**WHAT YOU WILL DO:**
Pull every line with "last" from the entries below.

**DATASET EXCERPTS:**
━━━━━━━━━━━━━━━━━━━━
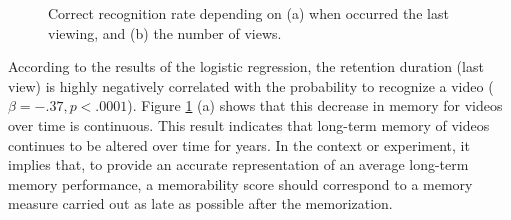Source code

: \documentclass[sigconf]{acmart}
\begin{document}
\begin{figure}[!htbp]
	\centering
	\quad
	\quad
	\caption{\label{fig:logistic_regression}Correct recognition rate depending on (a) when occurred the last viewing, and (b) the number of views.}
\end{figure}

According to the results of the logistic regression, the retention duration (last view) is highly negatively correlated with the probability to recognize a video ($\beta=-.37, p<.0001$).
Figure \ref{fig:logistic_regression} (a) shows that this decrease in memory for videos over time is continuous.
This result indicates that long-term memory of videos continues to be altered over time for years.
In the context or experiment, it implies that, to provide an accurate representation of an average long-term memory performance, a memorability score should correspond to a memory measure carried out as late as possible after the memorization.
\end{document}
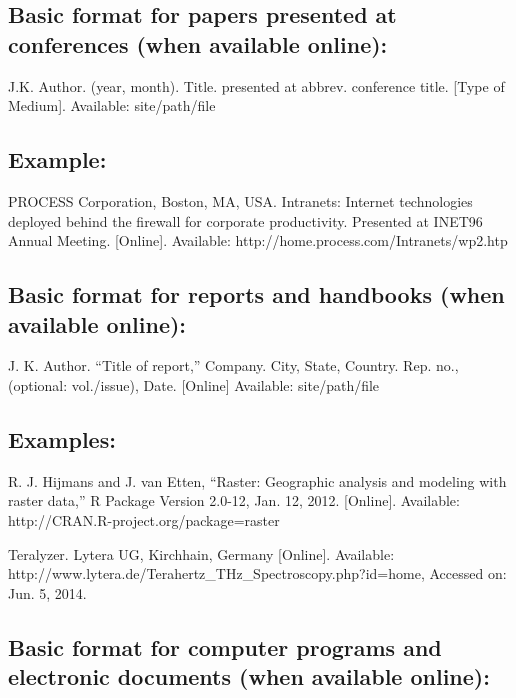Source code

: \subsection*{Basic format for papers presented at conferences (when available online):}

J.K. Author. (year, month). Title. presented at abbrev. conference title. [Type of Medium]. Available: site/path/file

\subsection*{Example:}

\begin{thebibliography}{34}
\setcounter{enumiv}{16}

\bibitem{}PROCESS Corporation, Boston, MA, USA. Intranets: Internet technologies deployed behind the firewall for corporate productivity. Presented at INET96 Annual Meeting. [Online]. Available: http://home.process.com/Intranets/wp2.htp
\end{thebibliography}

\subsection*{Basic format for reports  and  handbooks (when available online):}
  
J. K. Author. ``Title of report,'' Company. City, State, Country. Rep. no., (optional: vol./issue), Date. [Online] Available: site/path/file 

\subsection*{Examples:}

\begin{thebibliography}{34}
\setcounter{enumiv}{17}

\bibitem{}R. J. Hijmans and J. van Etten, ``Raster: Geographic analysis and modeling with raster data,'' R Package Version 2.0-12, Jan. 12, 2012. [Online]. Available: http://CRAN.R-project.org/package=raster 

\bibitem{}Teralyzer. Lytera UG, Kirchhain, Germany [Online]. Available: http://www.lytera.de/Terahertz\_THz\_Spectroscopy.php?id=home, Accessed on: Jun. 5, 2014.
\end{thebibliography}

\subsection*{Basic format for computer programs and electronic documents (when available online):}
━━━━━━━━━━━━━━━━━━━━
**ANSWER SECTION:**
	\caption{\label{fig:logistic_regression}Correct recognition rate depending on (a) when occurred the last viewing, and (b) the number of views.}
According to the results of the logistic regression, the retention duration (last view) is highly negatively correlated with the probability to recognize a video ($\beta=-.37, p<.0001$).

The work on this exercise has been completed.